▸ Directions for this task: Please report how many lines of the data include the word "models", with the number as the entire reply.

(Records excerpted from a collection)
-.-.-

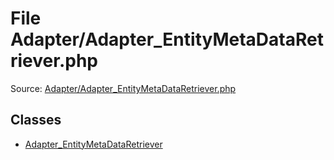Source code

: File Adapter/Adapter_EntityMetaDataRetriever.php
=========

Source: [Adapter/Adapter_EntityMetaDataRetriever.php](https://github.com/PrestaShop/PrestaShop/blob/1.6.1.1/Adapter/Adapter_EntityMetaDataRetriever.php)


Classes
-------

* [Adapter_EntityMetaDataRetriever](class.Adapter_EntityMetaDataRetriever.md)


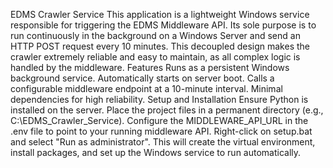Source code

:  EDMS Crawler Service
This application is a lightweight Windows service responsible for triggering the EDMS Middleware API. Its sole purpose is to run continuously in the background on a Windows Server and send an HTTP POST request every 10 minutes.
This decoupled design makes the crawler extremely reliable and easy to maintain, as all complex logic is handled by the middleware.
Features
Runs as a persistent Windows background service.
Automatically starts on server boot.
Calls a configurable middleware endpoint at a 10-minute interval.
Minimal dependencies for high reliability.
Setup and Installation
Ensure Python is installed on the server.
Place the project files in a permanent directory (e.g., C:\EDMS_Crawler_Service).
Configure the MIDDLEWARE_API_URL in the .env file to point to your running middleware API.
Right-click on setup.bat and select "Run as administrator".
This will create the virtual environment, install packages, and set up the Windows service to run automatically.
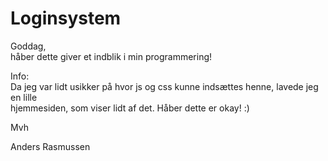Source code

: # Loginsystem #

Goddag,  
håber dette giver et indblik i min programmering!

Info:  
Da jeg var lidt usikker på hvor js og css kunne indsættes henne, lavede jeg en lille  
hjemmesiden, som viser lidt af det. Håber dette er okay! :)

Mvh

Anders Rasmussen
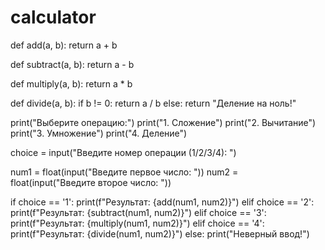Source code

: # calculator
def add(a, b):
    return a + b

def subtract(a, b):
    return a - b

def multiply(a, b):
    return a * b

def divide(a, b):
    if b != 0:
        return a / b
    else:
        return "Деление на ноль!"

print("Выберите операцию:")
print("1. Сложение")
print("2. Вычитание")
print("3. Умножение")
print("4. Деление")

choice = input("Введите номер операции (1/2/3/4): ")

num1 = float(input("Введите первое число: "))
num2 = float(input("Введите второе число: "))

if choice == '1':
    print(f"Результат: {add(num1, num2)}")
elif choice == '2':
    print(f"Результат: {subtract(num1, num2)}")
elif choice == '3':
    print(f"Результат: {multiply(num1, num2)}")
elif choice == '4':
    print(f"Результат: {divide(num1, num2)}")
else:
    print("Неверный ввод!")
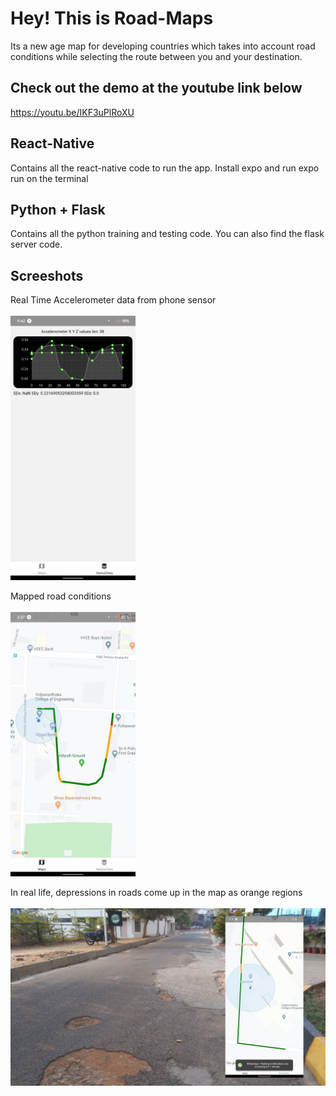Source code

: # Hey! This is Road-Maps
Its a new age map for developing countries which takes into account road conditions while selecting the route between you and your destination.

## Check out the demo at the youtube link below
https://youtu.be/IKF3uPlRoXU

## React-Native
Contains all the react-native code to run the app.
Install expo and run expo run on the terminal

## Python + Flask
Contains all the python training and testing code.
You can also find the flask server code.

## Screeshots
Real Time Accelerometer data from phone sensor
</br>
</br>
<img src="sensor.jpeg" width="200">

Mapped road conditions
</br>
</br>
<img src="map.jpeg" width="200">

In real life, depressions in roads come up in the map as orange regions
</br>
</br>
<img src="demo.jpeg" width="1000">
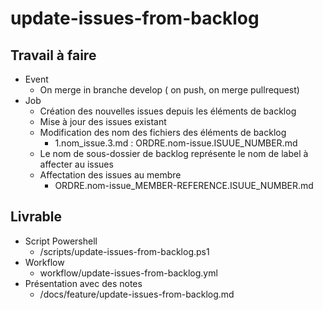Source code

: # update-issues-from-backlog

## Travail à faire

- Event
  - On merge in branche develop ( on push, on merge pullrequest)
- Job
  - Création des nouvelles issues depuis les éléments de backlog
  - Mise à jour des issues existant
  - Modification des nom des fichiers des éléments de backlog 
    - 1.nom_issue.3.md : ORDRE.nom-issue.ISUUE_NUMBER.md
  - Le nom de sous-dossier de backlog représente le nom de label à affecter au issues
  - Affectation des issues au membre 
    -  ORDRE.nom-issue_MEMBER-REFERENCE.ISUUE_NUMBER.md

## Livrable

- Script Powershell
  - /scripts/update-issues-from-backlog.ps1
- Workflow
  - workflow/update-issues-from-backlog.yml
- Présentation avec des notes 
  - /docs/feature/update-issues-from-backlog.md
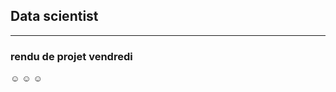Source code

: ## Data scientist
--------------------------------------------
### rendu de projet vendredi 

:relaxed: :relaxed: :relaxed:
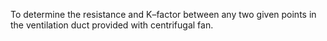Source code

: To determine the resistance and K–factor between any two given points in the ventilation duct provided with centrifugal fan.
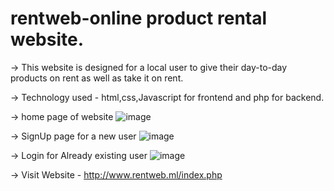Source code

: # rentweb-online product rental website.

-> This website is designed for a local user to give their day-to-day products on rent as well as take it on rent.

-> Technology used - html,css,Javascript for frontend and php for backend.

-> home page of website
![image](https://user-images.githubusercontent.com/77240127/182235173-3c0bf03e-058a-49aa-9cfb-addce9c3ba13.png)

-> SignUp page for a new user
![image](https://user-images.githubusercontent.com/77240127/182235521-a5d18278-6bf1-4169-a47a-602801cfa842.png)

-> Login for Already existing user
![image](https://user-images.githubusercontent.com/77240127/182235625-605094ed-c0ce-4dea-a4c7-69f6da3afb24.png)

-> Visit Website - http://www.rentweb.ml/index.php
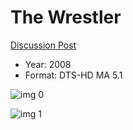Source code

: # The Wrestler

[Discussion Post](https://www.avsforum.com/threads/bass-eq-for-filtered-movies.2995212/post-59254338)

* Year: 2008
* Format: DTS-HD MA 5.1

![img 0](https://i.imgur.com/f1nHVfK.jpg)

![img 1](https://i.imgur.com/4nLwXWl.png)

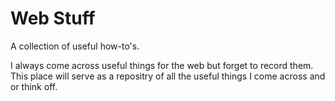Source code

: # Web Stuff
A collection of useful how-to's.

I always come across useful things for the web but forget to record them.
This place will serve as a repositry of all the useful things I come across
and or think off.

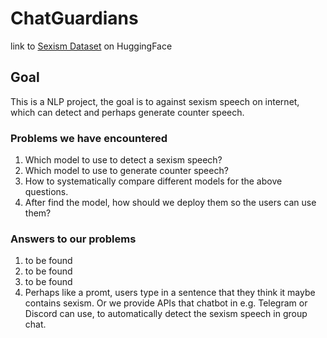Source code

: # ChatGuardians

link to [Sexism Dataset](https://huggingface.co/yangezheng) on HuggingFace



## Goal

This is a NLP project, the goal is to against sexism speech on internet, which can detect and perhaps generate counter speech.

### Problems we have encountered

1. Which model to use to detect a sexism speech?
2. Which model to use to generate counter speech?
3. How to systematically compare different models for the above questions.
4. After find the model, how should we deploy them so the users can use them?

### Answers to our problems

1. to be found
2. to be found
3. to be found
4. Perhaps like a promt, users type in a sentence that they think it maybe contains sexism. Or we provide APIs that chatbot in e.g. Telegram or Discord can use, to automatically detect the sexism speech in group chat.
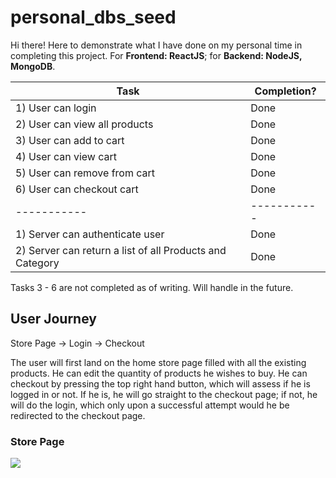 # personal_dbs_seed

Hi there! Here to demonstrate what I have done on my personal time in completing this project. For <strong>Frontend: ReactJS</strong>; for <strong>Backend: NodeJS, MongoDB</strong>.

| Task      |  Completion?|
| ----------- | ----------- |
| 1) User can login      | Done       |
| 2) User can view all products   | Done        |
| 3) User can add to cart   | Done        |
| 4) User can view cart   | Done        |
| 5) User can remove from cart   | Done        |
| 6) User can checkout cart   | Done        |
| ----------- | ----------- |
| 1) Server can authenticate user      | Done       |
| 2) Server can return a list of all Products and Category  | Done        |

Tasks 3 - 6 are not completed as of writing. Will handle in the future.

<h2>User Journey</h2>

Store Page -> Login -> Checkout

The user will first land on the home store page filled with all the existing products. He can edit the quantity of products he wishes to buy. He can checkout by pressing the top right hand button, which will assess if he is logged in or not. If he is, he will go straight to the checkout page; if not, he will do the login, which only upon a successful attempt would he be redirected to the checkout page.

<h3>Store Page</h3>
<img src='https://user-images.githubusercontent.com/43426532/135535048-dfd2dc99-f16e-4a91-9345-c374e0463116.png' />

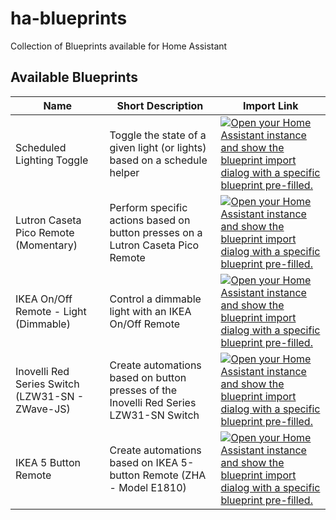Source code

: # ha-blueprints

Collection of Blueprints available for Home Assistant

## Available Blueprints

| Name                                             | Short Description                                                                     | Import Link                                                                                                                                                                                                                                                                                                                                                      |
| ------------------------------------------------ | ------------------------------------------------------------------------------------- | ---------------------------------------------------------------------------------------------------------------------------------------------------------------------------------------------------------------------------------------------------------------------------------------------------------------------------------------------------------------- |
| Scheduled Lighting Toggle                        | Toggle the state of a given light (or lights) based on a schedule helper              | [![Open your Home Assistant instance and show the blueprint import dialog with a specific blueprint pre-filled.](https://my.home-assistant.io/badges/blueprint_import.svg)](https://my.home-assistant.io/redirect/blueprint_import/?blueprint_url=https%3A%2F%2Fgithub.com%2Ftravipross%2Fha-blueprints%2Fblob%2Fmain%2Fautomations%2Fscheduled-light.yaml)      |
| Lutron Caseta Pico Remote (Momentary)            | Perform specific actions based on button presses on a Lutron Caseta Pico Remote       | [![Open your Home Assistant instance and show the blueprint import dialog with a specific blueprint pre-filled.](https://my.home-assistant.io/badges/blueprint_import.svg)](https://my.home-assistant.io/redirect/blueprint_import/?blueprint_url=https%3A%2F%2Fgithub.com%2Ftravipross%2Fha-blueprints%2Fblob%2Fmain%2Fautomations%2Fpico-remote.yaml)          |
| IKEA On/Off Remote - Light (Dimmable)            | Control a dimmable light with an IKEA On/Off Remote                                   | [![Open your Home Assistant instance and show the blueprint import dialog with a specific blueprint pre-filled.](https://my.home-assistant.io/badges/blueprint_import.svg)](https://my.home-assistant.io/redirect/blueprint_import/?blueprint_url=https%3A%2F%2Fgithub.com%2Ftravipross%2Fha-blueprints%2Fblob%2Fmain%2Fautomations%2Fikea-on-off-remote.yaml)   |
| Inovelli Red Series Switch (LZW31-SN - ZWave-JS) | Create automations based on button presses of the Inovelli Red Series LZW31-SN Switch | [![Open your Home Assistant instance and show the blueprint import dialog with a specific blueprint pre-filled.](https://my.home-assistant.io/badges/blueprint_import.svg)](https://my.home-assistant.io/redirect/blueprint_import/?blueprint_url=https%3A%2F%2Fgithub.com%2Ftravipross%2Fha-blueprints%2Fblob%2Fmain%2Fautomations%2Finovelli-red.yaml)         |
| IKEA 5 Button Remote                             | Create automations based on IKEA 5-button Remote (ZHA - Model E1810)                  | [![Open your Home Assistant instance and show the blueprint import dialog with a specific blueprint pre-filled.](https://my.home-assistant.io/badges/blueprint_import.svg)](https://my.home-assistant.io/redirect/blueprint_import/?blueprint_url=https%3A%2F%2Fgithub.com%2Ftravipross%2Fha-blueprints%2Fblob%2Fmain%2Fautomations%2Fikea-5-button-remote.yaml) |
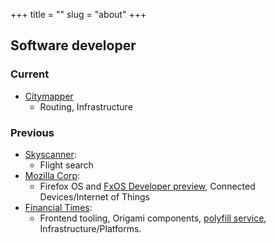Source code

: +++ 
title = "" 
slug = "about" 
+++


## Software developer

### Current
- [Citymapper](https://citymapper.com)
    - Routing, Infrastructure
### Previous
- [Skyscanner](https://skyscanner.net):
    - Flight search
- [Mozilla Corp](https://mozilla.com):
    - Firefox OS and [FxOS Developer preview](https://hacks.mozilla.org/2015/11/firefox-os-2-5-developer-preview-an-experimental-android-app/), Connected Devices/Internet of Things
- [Financial Times](https://ft.com):
    - Frontend tooling, Origami components, [polyfill service](https://cdn.polyfill.io), Infrastructure/Platforms.
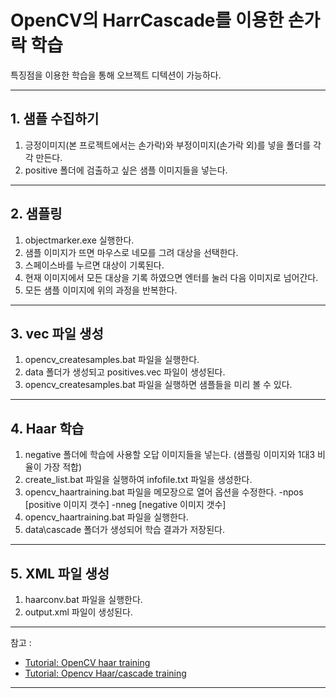 # OpenCV의 HarrCascade를 이용한 손가락 학습 

특징점을 이용한 학습을 통해 오브젝트 디텍션이 가능하다. 

*** 
## 1. 샘플 수집하기
1. 긍정이미지(본 프로젝트에서는 손가락)와 부정이미지(손가락 외)를 넣을 폴더를 각각 만든다.
2. positive 폴더에 검출하고 싶은 샘플 이미지들을 넣는다.
***

## 2. 샘플링
1. objectmarker.exe 실행한다.
2. 샘플 이미지가 뜨면 마우스로 네모를 그려 대상을 선택한다.
3. 스페이스바를 누르면 대상이 기록된다.
4. 현재 이미지에서 모든 대상을 기록 하였으면 엔터를 눌러 다음 이미지로 넘어간다.
5. 모든 샘플 이미지에 위의 과정을 반복한다. 
***

## 3. vec 파일 생성
1. opencv_createsamples.bat 파일을 실행한다.
2. data 폴더가 생성되고 positives.vec 파일이 생성된다.
3. opencv_createsamples.bat 파일을 실행하면 샘플들을 미리 볼 수 있다. 
***

## 4. Haar 학습 
1. negative 폴더에 학습에 사용할 오답 이미지들을 넣는다. (샘플링 이미지와 1대3 비율이 가장 적합)
2. create_list.bat 파일을 실행하여 infofile.txt 파일을 생성한다.
3. opencv_haartraining.bat 파일을 메모장으로 열어 옵션을 수정한다.
		-npos [positive 이미지 갯수] -nneg [negative 이미지 갯수]
4. opencv_haartraining.bat 파일을 실행한다.
5. data\cascade 폴더가 생성되어 학습 결과가 저장된다.
***

## 5. XML 파일 생성
1. haarconv.bat 파일을 실행한다.
2. output.xml 파일이 생성된다.
***

참고 :
- [Tutorial: OpenCV haar training](http://note.sonots.com/SciSoftware/haartraining.html)
- [Tutorial: Opencv Haar/cascade training](https://darkpgmr.tistory.com/70)
***
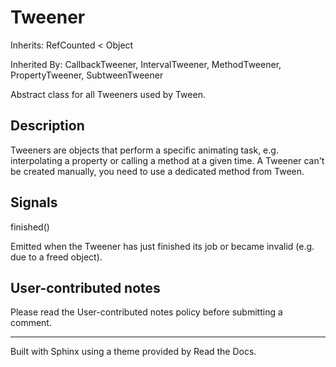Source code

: # Tweener

Inherits: RefCounted < Object

Inherited By: CallbackTweener, IntervalTweener, MethodTweener,
PropertyTweener, SubtweenTweener

Abstract class for all Tweeners used by Tween.

## Description

Tweeners are objects that perform a specific animating task, e.g.
interpolating a property or calling a method at a given time. A Tweener can't
be created manually, you need to use a dedicated method from Tween.

## Signals

finished()

Emitted when the Tweener has just finished its job or became invalid (e.g. due
to a freed object).

## User-contributed notes

Please read the User-contributed notes policy before submitting a comment.

* * *

Built with Sphinx using a theme provided by Read the Docs.

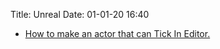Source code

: Title: Unreal
Date: 01-01-20 16:40

* [How to make an actor that can Tick In Editor.](https://github.com/techartorg/TAO-Wiki/wiki/%5BUnreal%5D-How-to-make-an-actor-that-can-Tick-In-Editor)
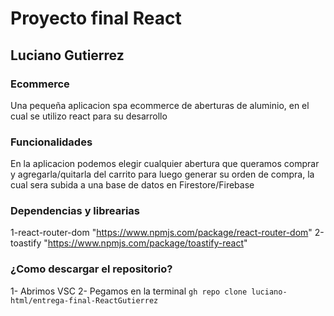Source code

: # Proyecto final React
## Luciano Gutierrez

### Ecommerce

Una pequeña aplicacion spa ecommerce de aberturas de aluminio, en el cual se utilizo react para su desarrollo

### Funcionalidades

En la aplicacion podemos elegir cualquier abertura que queramos comprar y agregarla/quitarla del carrito para luego generar su orden de compra, la cual sera subida a una base de datos en Firestore/Firebase

### Dependencias y librearias
1-react-router-dom "https://www.npmjs.com/package/react-router-dom"
2-toastify "https://www.npmjs.com/package/toastify-react"


### ¿Como descargar el repositorio?

1- Abrimos VSC
2- Pegamos en la terminal `gh repo clone luciano-html/entrega-final-ReactGutierrez`





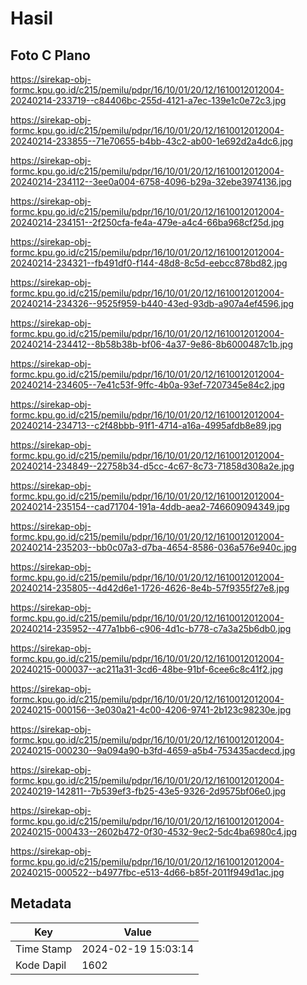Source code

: # Hasil

## Foto C Plano

https://sirekap-obj-formc.kpu.go.id/c215/pemilu/pdpr/16/10/01/20/12/1610012012004-20240214-233719--c84406bc-255d-4121-a7ec-139e1c0e72c3.jpg

https://sirekap-obj-formc.kpu.go.id/c215/pemilu/pdpr/16/10/01/20/12/1610012012004-20240214-233855--71e70655-b4bb-43c2-ab00-1e692d2a4dc6.jpg

https://sirekap-obj-formc.kpu.go.id/c215/pemilu/pdpr/16/10/01/20/12/1610012012004-20240214-234112--3ee0a004-6758-4096-b29a-32ebe3974136.jpg

https://sirekap-obj-formc.kpu.go.id/c215/pemilu/pdpr/16/10/01/20/12/1610012012004-20240214-234151--2f250cfa-fe4a-479e-a4c4-66ba968cf25d.jpg

https://sirekap-obj-formc.kpu.go.id/c215/pemilu/pdpr/16/10/01/20/12/1610012012004-20240214-234321--fb491df0-f144-48d8-8c5d-eebcc878bd82.jpg

https://sirekap-obj-formc.kpu.go.id/c215/pemilu/pdpr/16/10/01/20/12/1610012012004-20240214-234326--9525f959-b440-43ed-93db-a907a4ef4596.jpg

https://sirekap-obj-formc.kpu.go.id/c215/pemilu/pdpr/16/10/01/20/12/1610012012004-20240214-234412--8b58b38b-bf06-4a37-9e86-8b6000487c1b.jpg

https://sirekap-obj-formc.kpu.go.id/c215/pemilu/pdpr/16/10/01/20/12/1610012012004-20240214-234605--7e41c53f-9ffc-4b0a-93ef-7207345e84c2.jpg

https://sirekap-obj-formc.kpu.go.id/c215/pemilu/pdpr/16/10/01/20/12/1610012012004-20240214-234713--c2f48bbb-91f1-4714-a16a-4995afdb8e89.jpg

https://sirekap-obj-formc.kpu.go.id/c215/pemilu/pdpr/16/10/01/20/12/1610012012004-20240214-234849--22758b34-d5cc-4c67-8c73-71858d308a2e.jpg

https://sirekap-obj-formc.kpu.go.id/c215/pemilu/pdpr/16/10/01/20/12/1610012012004-20240214-235154--cad71704-191a-4ddb-aea2-746609094349.jpg

https://sirekap-obj-formc.kpu.go.id/c215/pemilu/pdpr/16/10/01/20/12/1610012012004-20240214-235203--bb0c07a3-d7ba-4654-8586-036a576e940c.jpg

https://sirekap-obj-formc.kpu.go.id/c215/pemilu/pdpr/16/10/01/20/12/1610012012004-20240214-235805--4d42d6e1-1726-4626-8e4b-57f9355f27e8.jpg

https://sirekap-obj-formc.kpu.go.id/c215/pemilu/pdpr/16/10/01/20/12/1610012012004-20240214-235952--477a1bb6-c906-4d1c-b778-c7a3a25b6db0.jpg

https://sirekap-obj-formc.kpu.go.id/c215/pemilu/pdpr/16/10/01/20/12/1610012012004-20240215-000037--ac211a31-3cd6-48be-91bf-6cee6c8c41f2.jpg

https://sirekap-obj-formc.kpu.go.id/c215/pemilu/pdpr/16/10/01/20/12/1610012012004-20240215-000156--3e030a21-4c00-4206-9741-2b123c98230e.jpg

https://sirekap-obj-formc.kpu.go.id/c215/pemilu/pdpr/16/10/01/20/12/1610012012004-20240215-000230--9a094a90-b3fd-4659-a5b4-753435acdecd.jpg

https://sirekap-obj-formc.kpu.go.id/c215/pemilu/pdpr/16/10/01/20/12/1610012012004-20240219-142811--7b539ef3-fb25-43e5-9326-2d9575bf06e0.jpg

https://sirekap-obj-formc.kpu.go.id/c215/pemilu/pdpr/16/10/01/20/12/1610012012004-20240215-000433--2602b472-0f30-4532-9ec2-5dc4ba6980c4.jpg

https://sirekap-obj-formc.kpu.go.id/c215/pemilu/pdpr/16/10/01/20/12/1610012012004-20240215-000522--b4977fbc-e513-4d66-b85f-2011f949d1ac.jpg


## Metadata

| Key        | Value               |
| ---------- | ------------------- |
| Time Stamp | 2024-02-19 15:03:14 |
| Kode Dapil | 1602                |



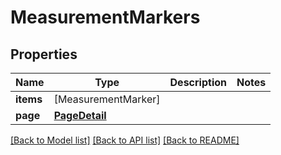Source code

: # MeasurementMarkers

## Properties
Name | Type | Description | Notes
------------ | ------------- | ------------- | -------------
**items** | [MeasurementMarker] |  | 
**page** | [**PageDetail**](PageDetail.md) |  | 

[[Back to Model list]](../README.md#documentation-for-models) [[Back to API list]](../README.md#documentation-for-api-endpoints) [[Back to README]](../README.md)


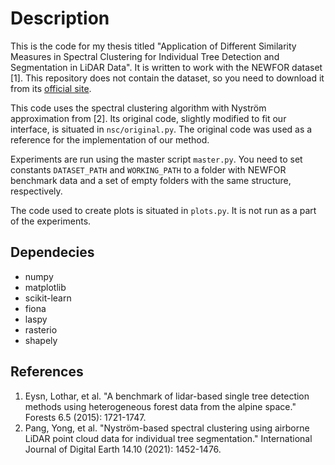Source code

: # Description

This is the code for my thesis titled "Application of Different Similarity Measures in Spectral Clustering for Individual Tree Detection and Segmentation in LiDAR Data". It is written to work with the NEWFOR dataset [1]. This repository does not contain the dataset, so you need to download it from its [official site](https://www.newfor.net/download-newfor-single-tree-detection-benchmark-dataset/).

This code uses the spectral clustering algorithm with Nyström approximation from [2]. Its original code, slightly modified to fit our interface, is situated in `nsc/original.py`. The original code was used as a reference for the implementation of our method.

Experiments are run using the master script `master.py`. You need to set constants `DATASET_PATH` and `WORKING_PATH` to a folder with NEWFOR benchmark data and a set of empty folders with the same structure, respectively.

The code used to create plots is situated in `plots.py`. It is not run as a part of the experiments.

## Dependecies

* numpy
* matplotlib
* scikit-learn
* fiona
* laspy
* rasterio
* shapely

## References

1. Eysn, Lothar, et al. "A benchmark of lidar-based single tree detection methods using heterogeneous forest data from the alpine space." Forests 6.5 (2015): 1721-1747.
2. Pang, Yong, et al. "Nyström-based spectral clustering using airborne LiDAR point cloud data for individual tree segmentation." International Journal of Digital Earth 14.10 (2021): 1452-1476.
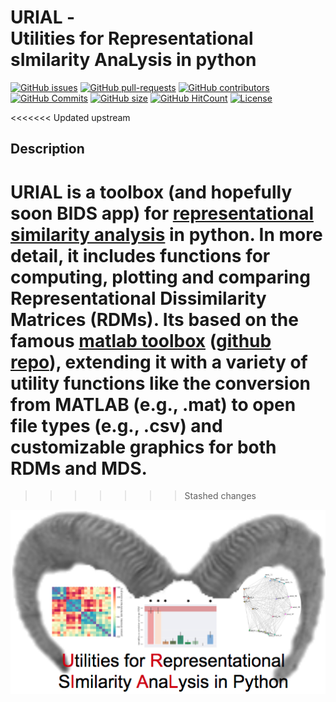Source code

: # URIAL - </br> Utilities for Representational sImilarity AnaLysis in python 
[![GitHub issues](https://img.shields.io/github/issues/PeerHerholz/URIAL.svg)](https://github.com/PeerHerholz/URIAL/issues/)
[![GitHub pull-requests](https://img.shields.io/github/issues-pr/PeerHerholz/URIAL.svg)](https://github.com/PeerHerholz/URIAL/pulls/)
[![GitHub contributors](https://img.shields.io/github/contributors/PeerHerholz/URIAL.svg)](https://GitHub.com/PeerHerholz/URIAL/graphs/contributors/)
[![GitHub Commits](https://github-basic-badges.herokuapp.com/commits/PeerHerholz/URIAL.svg)](https://github.com/PeerHerholz/URIAL/commits/master)
[![GitHub size](https://github-size-badge.herokuapp.com/PeerHerholz/URIAL.svg)](https://github.com/PeerHerholz/URIAL/archive/master.zip)
[![GitHub HitCount](http://hits.dwyl.io/PeerHerholz/URIAL.svg)](http://hits.dwyl.io/PeerHerholz/URIAL)
[![License](https://img.shields.io/badge/License-BSD%203--Clause-blue.svg)](https://opensource.org/licenses/BSD-3-Clause)

<<<<<<< Updated upstream
## Description
URIAL is a toolbox (and hopefully soon BIDS app) for [representational similarity analysis](https://doi.org/10.3389/neuro.06.004.2008) in python. In more detail, it includes functions for computing, plotting and comparing Representational Dissimilarity Matrices (RDMs). Its based on the famous [matlab toolbox](https://journals.plos.org/ploscompbiol/article?id=10.1371/journal.pcbi.1003553) ([github repo](https://github.com/rsagroup/rsatoolbox)), extending it with a variety of utility functions like the conversion from MATLAB (e.g., .mat) to open file types (e.g., .csv) and customizable graphics for both RDMs and MDS.  
=======
>>>>>>> Stashed changes

![URIAL logo](img/URIAL_logo.png)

-.-.-

▸ Answer for the task: 2